Is India Turning Towards China? Signs of a Major Policy Shift Emerge


New Delhi: After years of strained ties following the 2020 border clash, India appears to be taking cautious steps toward restoring its economic relationship with China. The Union Ministry of Finance is reportedly considering rolling back key restrictions that have kept Chinese companies out of Indian government projects for nearly five years, a move that could signal a significant strategic and economic recalibration.

Background: Restrictions After the 2020 Border Clash

In 2020, after violent clashes along the Line of Actual Control (LAC) in eastern Ladakh, India imposed stringent rules on Chinese firms. Under these norms, companies from China were required to obtain special political and security clearances from a government committee to participate in public procurement and bidding for government contracts. These measures effectively barred many Chinese firms from major infrastructure and power-sector projects.

Possible Rollback of Rules

According to a Reuters report citing government sources, the Indian government is now working on completely removing the mandatory registration and clearance process for Chinese companies seeking to bid for public projects. However, the final decision is expected to rest with the Prime Minister’s Office (PMO).

Geopolitical analyst Dr. Brahma Chellaney, reacting to the report, said that if the move materializes, it could be seen as India “taking a step back” and attempting to normalize relations with China on Beijing’s terms.

Experts Voice Concern Over Strategic Shift

Sharing the Reuters report on social media platform X, Dr. Chellaney remarked that India appears to have quietly diluted its earlier demand of restoring the pre-2020 status quo in Ladakh. He noted that India’s position has shifted from insisting on a return to earlier ground realities to a more limited goal of maintaining “peace and stability” along the border.

According to experts, this change reflects a broader reassessment of India’s geopolitical priorities amid mounting economic and diplomatic pressures.

Why India Is Considering Lifting the Ban

The primary reason behind this potential policy change is severe project delays and supply shortages caused by the absence of Chinese vendors. Several government departments, particularly in the power sector, have flagged concerns over the unavailability of critical equipment.

Earlier, Chinese state-owned giant CRRC had been excluded from a multi-crore train manufacturing contract due to these restrictions. Power utilities and infrastructure agencies have warned that shortages of Chinese equipment could jeopardize India’s power generation and transmission targets for the next decade.

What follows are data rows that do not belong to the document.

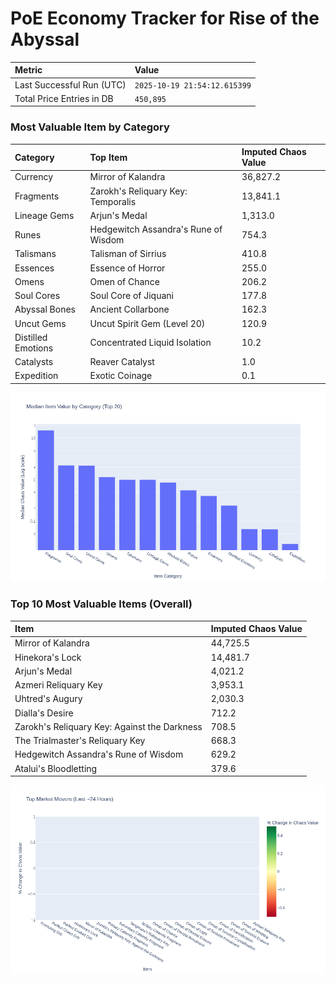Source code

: # PoE Economy Tracker for Rise of the Abyssal

<!-- START_MAINTENANCE -->
| Metric | Value |
|:---|:---|
| Last Successful Run (UTC) | `2025-10-19 21:54:12.615399` |
| Total Price Entries in DB | `450,895` |

<!-- END_MAINTENANCE -->

<!-- START_DATAFRAME_DEBUG -->
<!-- END_DATAFRAME_DEBUG -->

<!-- START_CATEGORY_ANALYSIS -->
### Most Valuable Item by Category
| Category | Top Item | Imputed Chaos Value |
| :--- | :--- | :--- |
| Currency | Mirror of Kalandra | 36,827.2 |
| Fragments | Zarokh's Reliquary Key: Temporalis | 13,841.1 |
| Lineage Gems | Arjun's Medal | 1,313.0 |
| Runes | Hedgewitch Assandra's Rune of Wisdom | 754.3 |
| Talismans | Talisman of Sirrius | 410.8 |
| Essences | Essence of Horror | 255.0 |
| Omens | Omen of Chance | 206.2 |
| Soul Cores | Soul Core of Jiquani | 177.8 |
| Abyssal Bones | Ancient Collarbone | 162.3 |
| Uncut Gems | Uncut Spirit Gem (Level 20) | 120.9 |
| Distilled Emotions | Concentrated Liquid Isolation | 10.2 |
| Catalysts | Reaver Catalyst | 1.0 |
| Expedition | Exotic Coinage | 0.1 |


![Category Analysis Chart](charts/category_analysis.png)
<!-- END_ANALYSIS -->

<!-- START_ANALYSIS -->
### Top 10 Most Valuable Items (Overall)
| Item | Imputed Chaos Value |
| :--- | :--- |
| Mirror of Kalandra | 44,725.5 |
| Hinekora's Lock | 14,481.7 |
| Arjun's Medal | 4,021.2 |
| Azmeri Reliquary Key | 3,953.1 |
| Uhtred's Augury | 2,030.3 |
| Dialla's Desire | 712.2 |
| Zarokh's Reliquary Key: Against the Darkness | 708.5 |
| The Trialmaster's Reliquary Key | 668.3 |
| Hedgewitch Assandra's Rune of Wisdom | 629.2 |
| Atalui's Bloodletting | 379.6 |


![Market Movers Chart](charts/market_movers.png)
<!-- END_ANALYSIS -->

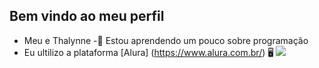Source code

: ## Bem vindo ao meu perfil

- Meu e Thalynne
-🙂 Estou aprendendo um pouco sobre programação
- Eu ultilizo a plataforma [Alura] (https://www.alura.com.br/) 🖥
![](https://media1.tenor.com/m/MvJOUrnicFoAAAAC/first-day-of-college-back-to-school.gif)

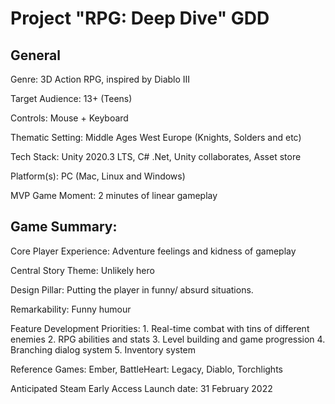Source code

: # Project "RPG: Deep Dive" GDD
## General
Genre: 3D Action RPG, inspired by Diablo III

Target Audience: 13+ (Teens)

Controls: Mouse + Keyboard

Thematic Setting: Middle Ages West Europe (Knights, Solders and etc)

Tech Stack: Unity 2020.3 LTS, C# .Net, Unity collaborates, Asset store

Platform(s): PC (Mac, Linux and Windows)

MVP Game Moment:  2 minutes of linear gameplay


## Game Summary: 


Core Player Experience: Adventure feelings and kidness of gameplay

Central Story Theme: Unlikely hero

Design Pillar: Putting the player in funny/ absurd situations.

Remarkability:  Funny humour

Feature Development Priorities:
	1. Real-time combat with tins of different enemies
	2. RPG abilities and stats
	3. Level building and game progression
	4. Branching dialog system
	5. Inventory system

Reference Games: Ember, BattleHeart: Legacy, Diablo, Torchlights

Anticipated Steam Early Access Launch date: 31 February 2022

A high-level committee chaired by former Cabinet Secretary Rajiv Gauba has also reportedly recommended easing these curbs to prevent long-term damage to infrastructure development.

Impact on Indian Markets

Even the possibility of Chinese firms returning to Indian projects has had a visible impact on the stock market. Shares of BHEL plunged by as much as 10.5%, while infrastructure major L&T saw its stock fall over 3%. Investors fear that renewed competition from Chinese companies could squeeze margins and reduce opportunities for domestic firms.

Global Pressure and the US Factor

Interestingly, analysts suggest that external geopolitical pressure, particularly from the United States, may also be influencing India’s approach. Former US President Donald Trump recently imposed a steep 50% tariff on Indian goods, straining trade ties. At the same time, growing US-Pakistan engagement has added to New Delhi’s strategic concerns.

Amid these developments, Prime Minister Narendra Modi visited China last year for the first time in seven years, where both sides agreed to gradually normalize relations. Since then:

  • Direct flights between India and China have resumed
  • Visa rules for Chinese professionals have been relaxed

However, India continues to proceed cautiously. Restrictions on Chinese foreign direct investment (FDI) remain largely in place, reflecting ongoing security sensitivities.

A Calculated Move, Not a Full Reset

While the proposed easing of procurement rules may help India meet urgent infrastructure and power-sector needs, experts say it does not indicate a complete policy reversal. Instead, it reflects a pragmatic balancing act between economic necessity, national security, and shifting global alliances.

Whether this move marks a temporary adjustment or the beginning of a broader India–China reset remains to be seen, with the final call expected from the highest levels of government.